START Data for processing

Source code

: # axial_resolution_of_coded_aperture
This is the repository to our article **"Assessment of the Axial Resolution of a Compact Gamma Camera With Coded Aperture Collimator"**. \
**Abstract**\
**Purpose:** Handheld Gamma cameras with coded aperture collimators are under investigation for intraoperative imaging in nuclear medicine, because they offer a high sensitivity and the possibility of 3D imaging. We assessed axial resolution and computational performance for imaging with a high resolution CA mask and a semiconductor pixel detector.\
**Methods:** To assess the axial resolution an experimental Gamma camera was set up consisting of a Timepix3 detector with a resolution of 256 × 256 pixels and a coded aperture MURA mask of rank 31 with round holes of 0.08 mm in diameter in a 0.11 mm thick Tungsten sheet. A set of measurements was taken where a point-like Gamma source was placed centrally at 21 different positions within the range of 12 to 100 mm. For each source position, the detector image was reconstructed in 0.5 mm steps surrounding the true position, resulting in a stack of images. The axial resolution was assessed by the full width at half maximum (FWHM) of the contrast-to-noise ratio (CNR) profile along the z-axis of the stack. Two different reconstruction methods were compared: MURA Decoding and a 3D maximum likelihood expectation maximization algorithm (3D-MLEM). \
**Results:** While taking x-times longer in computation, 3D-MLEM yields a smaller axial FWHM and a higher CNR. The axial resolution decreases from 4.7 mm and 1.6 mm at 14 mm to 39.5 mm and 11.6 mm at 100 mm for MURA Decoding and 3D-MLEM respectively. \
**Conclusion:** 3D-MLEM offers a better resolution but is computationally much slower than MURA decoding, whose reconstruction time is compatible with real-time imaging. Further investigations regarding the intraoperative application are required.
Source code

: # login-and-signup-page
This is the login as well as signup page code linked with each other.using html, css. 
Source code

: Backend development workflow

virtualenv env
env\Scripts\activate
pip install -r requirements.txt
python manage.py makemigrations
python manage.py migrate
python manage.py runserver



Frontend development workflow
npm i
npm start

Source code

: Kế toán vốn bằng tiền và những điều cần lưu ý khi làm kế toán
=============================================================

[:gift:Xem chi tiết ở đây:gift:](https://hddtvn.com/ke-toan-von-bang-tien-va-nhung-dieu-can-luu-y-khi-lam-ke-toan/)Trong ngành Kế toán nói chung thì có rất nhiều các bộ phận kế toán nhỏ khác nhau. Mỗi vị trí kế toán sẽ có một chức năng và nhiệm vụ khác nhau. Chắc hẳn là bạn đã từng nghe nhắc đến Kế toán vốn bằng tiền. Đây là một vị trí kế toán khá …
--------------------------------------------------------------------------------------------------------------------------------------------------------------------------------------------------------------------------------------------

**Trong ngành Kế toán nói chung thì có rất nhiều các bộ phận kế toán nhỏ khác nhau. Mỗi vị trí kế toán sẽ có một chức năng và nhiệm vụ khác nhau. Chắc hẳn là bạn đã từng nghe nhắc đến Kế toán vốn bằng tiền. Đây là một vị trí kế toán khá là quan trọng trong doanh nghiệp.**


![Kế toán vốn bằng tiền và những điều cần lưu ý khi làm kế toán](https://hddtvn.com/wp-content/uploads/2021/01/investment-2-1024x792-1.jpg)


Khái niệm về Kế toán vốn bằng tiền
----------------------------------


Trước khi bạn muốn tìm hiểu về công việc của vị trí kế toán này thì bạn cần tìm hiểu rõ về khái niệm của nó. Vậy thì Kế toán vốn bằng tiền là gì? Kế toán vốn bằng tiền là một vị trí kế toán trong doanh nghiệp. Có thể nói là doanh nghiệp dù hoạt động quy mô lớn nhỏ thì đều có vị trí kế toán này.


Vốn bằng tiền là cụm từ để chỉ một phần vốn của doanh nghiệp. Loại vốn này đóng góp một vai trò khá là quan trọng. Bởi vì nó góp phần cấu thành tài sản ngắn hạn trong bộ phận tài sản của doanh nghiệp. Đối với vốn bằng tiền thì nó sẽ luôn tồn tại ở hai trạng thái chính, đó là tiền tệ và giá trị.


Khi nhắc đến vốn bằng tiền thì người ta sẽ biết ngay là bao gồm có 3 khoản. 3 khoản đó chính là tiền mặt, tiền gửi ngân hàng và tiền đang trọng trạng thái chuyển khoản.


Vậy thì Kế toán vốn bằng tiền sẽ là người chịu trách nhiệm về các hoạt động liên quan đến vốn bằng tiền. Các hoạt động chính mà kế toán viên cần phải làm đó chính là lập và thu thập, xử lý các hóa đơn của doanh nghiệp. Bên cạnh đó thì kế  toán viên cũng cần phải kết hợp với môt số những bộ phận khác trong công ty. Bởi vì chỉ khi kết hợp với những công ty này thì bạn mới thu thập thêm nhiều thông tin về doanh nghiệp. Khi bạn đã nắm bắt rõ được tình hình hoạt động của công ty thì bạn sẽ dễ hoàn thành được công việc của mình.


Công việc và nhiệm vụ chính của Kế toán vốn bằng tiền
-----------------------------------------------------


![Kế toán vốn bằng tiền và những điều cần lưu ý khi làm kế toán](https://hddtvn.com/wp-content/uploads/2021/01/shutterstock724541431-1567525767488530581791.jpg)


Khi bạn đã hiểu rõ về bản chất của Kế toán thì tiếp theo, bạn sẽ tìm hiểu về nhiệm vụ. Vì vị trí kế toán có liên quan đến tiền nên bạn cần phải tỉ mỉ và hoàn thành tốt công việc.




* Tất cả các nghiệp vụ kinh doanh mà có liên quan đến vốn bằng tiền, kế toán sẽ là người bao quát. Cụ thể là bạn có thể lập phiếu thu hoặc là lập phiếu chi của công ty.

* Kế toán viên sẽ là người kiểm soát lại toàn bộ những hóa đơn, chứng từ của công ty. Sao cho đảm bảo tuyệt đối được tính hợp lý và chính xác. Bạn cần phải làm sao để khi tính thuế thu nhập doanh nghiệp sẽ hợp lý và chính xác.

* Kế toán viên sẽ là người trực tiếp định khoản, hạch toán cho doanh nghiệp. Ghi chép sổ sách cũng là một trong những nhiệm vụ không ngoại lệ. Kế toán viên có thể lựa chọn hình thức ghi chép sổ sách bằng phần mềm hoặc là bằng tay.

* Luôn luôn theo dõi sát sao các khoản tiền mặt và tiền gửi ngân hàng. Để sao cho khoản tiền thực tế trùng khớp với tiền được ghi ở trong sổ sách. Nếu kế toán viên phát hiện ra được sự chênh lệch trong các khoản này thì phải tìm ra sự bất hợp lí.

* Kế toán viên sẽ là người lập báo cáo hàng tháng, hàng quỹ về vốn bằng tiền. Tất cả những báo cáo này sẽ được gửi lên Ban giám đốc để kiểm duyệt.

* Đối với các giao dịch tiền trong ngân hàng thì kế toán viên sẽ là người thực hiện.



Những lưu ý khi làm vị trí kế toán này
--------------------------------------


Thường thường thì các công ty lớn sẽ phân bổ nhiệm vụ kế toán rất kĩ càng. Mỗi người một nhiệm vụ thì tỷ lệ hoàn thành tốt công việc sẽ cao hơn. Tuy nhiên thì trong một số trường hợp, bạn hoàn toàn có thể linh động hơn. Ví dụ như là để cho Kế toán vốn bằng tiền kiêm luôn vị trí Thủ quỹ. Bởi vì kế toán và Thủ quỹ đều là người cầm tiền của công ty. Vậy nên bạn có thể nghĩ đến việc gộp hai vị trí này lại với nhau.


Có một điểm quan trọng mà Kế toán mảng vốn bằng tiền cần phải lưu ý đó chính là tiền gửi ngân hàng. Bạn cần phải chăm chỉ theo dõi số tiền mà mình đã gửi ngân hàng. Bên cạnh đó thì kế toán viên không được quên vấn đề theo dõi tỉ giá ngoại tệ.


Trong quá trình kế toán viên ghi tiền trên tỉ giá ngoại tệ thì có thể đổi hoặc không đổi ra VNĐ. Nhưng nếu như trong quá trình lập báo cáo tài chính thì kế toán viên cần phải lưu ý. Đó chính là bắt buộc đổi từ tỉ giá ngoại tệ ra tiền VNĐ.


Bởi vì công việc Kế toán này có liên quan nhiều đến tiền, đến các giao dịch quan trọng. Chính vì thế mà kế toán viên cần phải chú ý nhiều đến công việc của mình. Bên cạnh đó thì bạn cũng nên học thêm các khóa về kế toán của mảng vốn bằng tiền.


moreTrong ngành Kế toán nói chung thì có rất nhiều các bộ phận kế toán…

END Data for processing

Exercise details
Gather each line in the data that holds the string "dịch".

Response to the exercise
* Đối với các giao dịch tiền trong ngân hàng thì kế toán viên sẽ là người thực hiện.
Bởi vì công việc Kế toán này có liên quan nhiều đến tiền, đến các giao dịch quan trọng. Chính vì thế mà kế toán viên cần phải chú ý nhiều đến công việc của mình. Bên cạnh đó thì bạn cũng nên học thêm các khóa về kế toán của mảng vốn bằng tiền.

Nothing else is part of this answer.